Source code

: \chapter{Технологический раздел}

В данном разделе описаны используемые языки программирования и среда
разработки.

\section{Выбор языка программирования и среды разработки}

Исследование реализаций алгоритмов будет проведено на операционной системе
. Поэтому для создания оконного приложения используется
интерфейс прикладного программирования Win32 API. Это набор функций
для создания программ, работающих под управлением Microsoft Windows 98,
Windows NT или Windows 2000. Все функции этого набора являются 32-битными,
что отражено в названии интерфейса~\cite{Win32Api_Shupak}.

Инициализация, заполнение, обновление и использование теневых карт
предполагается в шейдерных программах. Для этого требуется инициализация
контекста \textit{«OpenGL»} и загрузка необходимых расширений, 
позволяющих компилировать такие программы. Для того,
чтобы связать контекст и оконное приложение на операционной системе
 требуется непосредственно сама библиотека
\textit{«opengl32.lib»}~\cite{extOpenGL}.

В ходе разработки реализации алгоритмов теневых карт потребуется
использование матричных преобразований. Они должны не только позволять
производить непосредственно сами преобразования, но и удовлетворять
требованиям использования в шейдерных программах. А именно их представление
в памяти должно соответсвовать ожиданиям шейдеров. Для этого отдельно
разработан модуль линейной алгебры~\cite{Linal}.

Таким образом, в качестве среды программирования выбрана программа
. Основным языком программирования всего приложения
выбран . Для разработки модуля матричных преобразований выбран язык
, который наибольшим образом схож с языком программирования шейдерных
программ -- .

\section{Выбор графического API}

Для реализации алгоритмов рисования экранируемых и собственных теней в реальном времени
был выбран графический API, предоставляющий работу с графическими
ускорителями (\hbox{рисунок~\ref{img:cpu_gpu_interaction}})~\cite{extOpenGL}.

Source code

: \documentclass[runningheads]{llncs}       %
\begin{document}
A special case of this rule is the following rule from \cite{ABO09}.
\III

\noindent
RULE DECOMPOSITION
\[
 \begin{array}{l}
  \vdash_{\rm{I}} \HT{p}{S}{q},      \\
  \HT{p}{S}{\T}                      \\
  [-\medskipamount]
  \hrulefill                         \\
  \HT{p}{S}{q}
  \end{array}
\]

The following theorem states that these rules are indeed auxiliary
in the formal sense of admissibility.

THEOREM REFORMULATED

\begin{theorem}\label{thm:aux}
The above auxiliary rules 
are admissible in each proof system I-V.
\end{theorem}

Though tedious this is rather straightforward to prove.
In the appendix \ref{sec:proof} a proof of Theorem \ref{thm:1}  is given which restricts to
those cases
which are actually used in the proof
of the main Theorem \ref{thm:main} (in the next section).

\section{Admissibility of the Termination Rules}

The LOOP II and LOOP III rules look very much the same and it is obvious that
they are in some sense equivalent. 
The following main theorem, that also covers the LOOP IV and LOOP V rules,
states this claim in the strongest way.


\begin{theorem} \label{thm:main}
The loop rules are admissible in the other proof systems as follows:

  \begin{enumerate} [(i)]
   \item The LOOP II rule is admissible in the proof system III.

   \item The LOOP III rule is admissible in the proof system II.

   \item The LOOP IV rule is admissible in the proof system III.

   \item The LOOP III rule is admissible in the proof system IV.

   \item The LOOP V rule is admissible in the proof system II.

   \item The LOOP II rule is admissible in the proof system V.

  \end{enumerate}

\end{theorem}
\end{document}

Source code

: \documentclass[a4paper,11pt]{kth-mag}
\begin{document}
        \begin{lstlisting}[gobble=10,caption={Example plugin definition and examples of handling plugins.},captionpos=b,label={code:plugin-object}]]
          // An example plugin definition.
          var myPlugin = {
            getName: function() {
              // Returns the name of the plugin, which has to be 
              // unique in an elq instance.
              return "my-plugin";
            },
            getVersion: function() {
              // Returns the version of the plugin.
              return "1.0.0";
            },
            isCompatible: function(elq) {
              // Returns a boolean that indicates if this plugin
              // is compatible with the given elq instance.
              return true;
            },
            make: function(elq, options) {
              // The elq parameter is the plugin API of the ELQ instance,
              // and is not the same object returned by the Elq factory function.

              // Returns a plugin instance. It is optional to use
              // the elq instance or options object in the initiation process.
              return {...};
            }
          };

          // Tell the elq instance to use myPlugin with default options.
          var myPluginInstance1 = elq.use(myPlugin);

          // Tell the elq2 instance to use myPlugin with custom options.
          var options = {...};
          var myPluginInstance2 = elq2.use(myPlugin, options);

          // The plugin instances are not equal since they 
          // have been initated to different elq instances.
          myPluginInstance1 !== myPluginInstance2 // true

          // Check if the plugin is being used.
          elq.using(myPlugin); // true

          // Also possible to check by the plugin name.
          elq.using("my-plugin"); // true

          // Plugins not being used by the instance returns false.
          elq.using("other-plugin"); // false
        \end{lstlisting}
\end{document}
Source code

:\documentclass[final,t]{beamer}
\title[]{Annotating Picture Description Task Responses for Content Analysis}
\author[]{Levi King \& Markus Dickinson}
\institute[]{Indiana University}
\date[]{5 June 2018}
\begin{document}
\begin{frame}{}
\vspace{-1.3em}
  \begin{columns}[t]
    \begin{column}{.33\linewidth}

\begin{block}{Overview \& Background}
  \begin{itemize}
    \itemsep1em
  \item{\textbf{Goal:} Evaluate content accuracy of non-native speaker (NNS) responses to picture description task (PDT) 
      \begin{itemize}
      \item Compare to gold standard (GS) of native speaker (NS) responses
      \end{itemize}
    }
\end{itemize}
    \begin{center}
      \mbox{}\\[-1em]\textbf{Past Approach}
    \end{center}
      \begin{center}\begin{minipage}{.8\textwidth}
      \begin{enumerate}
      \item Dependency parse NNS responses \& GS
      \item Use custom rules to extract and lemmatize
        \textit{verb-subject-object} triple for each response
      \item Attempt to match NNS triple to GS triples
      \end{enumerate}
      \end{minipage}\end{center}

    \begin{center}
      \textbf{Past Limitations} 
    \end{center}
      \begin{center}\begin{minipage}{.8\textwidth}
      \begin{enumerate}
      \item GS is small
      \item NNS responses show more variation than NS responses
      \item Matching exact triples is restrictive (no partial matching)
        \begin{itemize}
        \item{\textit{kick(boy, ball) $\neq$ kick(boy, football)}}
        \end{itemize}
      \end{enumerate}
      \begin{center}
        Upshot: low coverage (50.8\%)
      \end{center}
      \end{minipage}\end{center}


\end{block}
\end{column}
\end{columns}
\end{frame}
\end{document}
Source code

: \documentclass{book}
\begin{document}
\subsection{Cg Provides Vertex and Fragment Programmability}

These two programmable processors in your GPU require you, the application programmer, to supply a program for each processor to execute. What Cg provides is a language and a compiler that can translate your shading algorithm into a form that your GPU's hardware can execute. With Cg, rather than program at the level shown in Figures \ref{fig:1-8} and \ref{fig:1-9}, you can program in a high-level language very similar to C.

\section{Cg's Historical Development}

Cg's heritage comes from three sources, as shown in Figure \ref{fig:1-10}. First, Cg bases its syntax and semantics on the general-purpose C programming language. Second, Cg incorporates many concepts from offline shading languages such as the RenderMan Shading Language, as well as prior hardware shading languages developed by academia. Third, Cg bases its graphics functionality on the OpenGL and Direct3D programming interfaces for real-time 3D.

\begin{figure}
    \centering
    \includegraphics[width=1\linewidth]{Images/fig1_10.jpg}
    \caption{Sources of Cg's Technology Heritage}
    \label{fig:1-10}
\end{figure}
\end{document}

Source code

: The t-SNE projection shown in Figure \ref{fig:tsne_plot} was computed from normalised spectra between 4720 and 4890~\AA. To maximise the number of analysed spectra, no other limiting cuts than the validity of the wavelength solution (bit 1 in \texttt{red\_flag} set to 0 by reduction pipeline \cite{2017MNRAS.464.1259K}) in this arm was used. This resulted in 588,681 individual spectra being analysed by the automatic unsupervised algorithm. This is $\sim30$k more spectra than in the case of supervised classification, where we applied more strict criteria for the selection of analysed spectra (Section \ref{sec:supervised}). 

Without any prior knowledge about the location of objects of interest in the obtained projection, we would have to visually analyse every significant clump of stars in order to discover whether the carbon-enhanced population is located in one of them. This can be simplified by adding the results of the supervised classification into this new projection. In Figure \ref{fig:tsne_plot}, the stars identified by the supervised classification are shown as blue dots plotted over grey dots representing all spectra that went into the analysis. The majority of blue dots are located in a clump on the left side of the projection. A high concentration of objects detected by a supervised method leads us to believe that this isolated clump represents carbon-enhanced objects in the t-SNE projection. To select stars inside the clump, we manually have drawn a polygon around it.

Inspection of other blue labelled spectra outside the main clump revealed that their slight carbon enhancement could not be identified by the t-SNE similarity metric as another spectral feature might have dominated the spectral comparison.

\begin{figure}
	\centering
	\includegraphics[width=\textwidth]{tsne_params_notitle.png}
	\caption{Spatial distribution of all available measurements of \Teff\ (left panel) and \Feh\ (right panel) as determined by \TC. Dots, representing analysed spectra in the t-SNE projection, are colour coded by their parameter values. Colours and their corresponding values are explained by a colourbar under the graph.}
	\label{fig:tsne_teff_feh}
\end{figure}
####
> [Aim of the task] Lines from the start of the entries through the one containing "Таким образом, в" are to be set down again exactly, both ends included.

> [Solved exercise]
Source code

: \chapter{Технологический раздел}

В данном разделе описаны используемые языки программирования и среда
разработки.

\section{Выбор языка программирования и среды разработки}

Исследование реализаций алгоритмов будет проведено на операционной системе
. Поэтому для создания оконного приложения используется
интерфейс прикладного программирования Win32 API. Это набор функций
для создания программ, работающих под управлением Microsoft Windows 98,
Windows NT или Windows 2000. Все функции этого набора являются 32-битными,
что отражено в названии интерфейса~\cite{Win32Api_Shupak}.

Инициализация, заполнение, обновление и использование теневых карт
предполагается в шейдерных программах. Для этого требуется инициализация
контекста \textit{«OpenGL»} и загрузка необходимых расширений, 
позволяющих компилировать такие программы. Для того,
чтобы связать контекст и оконное приложение на операционной системе
 требуется непосредственно сама библиотека
\textit{«opengl32.lib»}~\cite{extOpenGL}.

В ходе разработки реализации алгоритмов теневых карт потребуется
использование матричных преобразований. Они должны не только позволять
производить непосредственно сами преобразования, но и удовлетворять
требованиям использования в шейдерных программах. А именно их представление
в памяти должно соответсвовать ожиданиям шейдеров. Для этого отдельно
разработан модуль линейной алгебры~\cite{Linal}.

Таким образом, в качестве среды программирования выбрана программа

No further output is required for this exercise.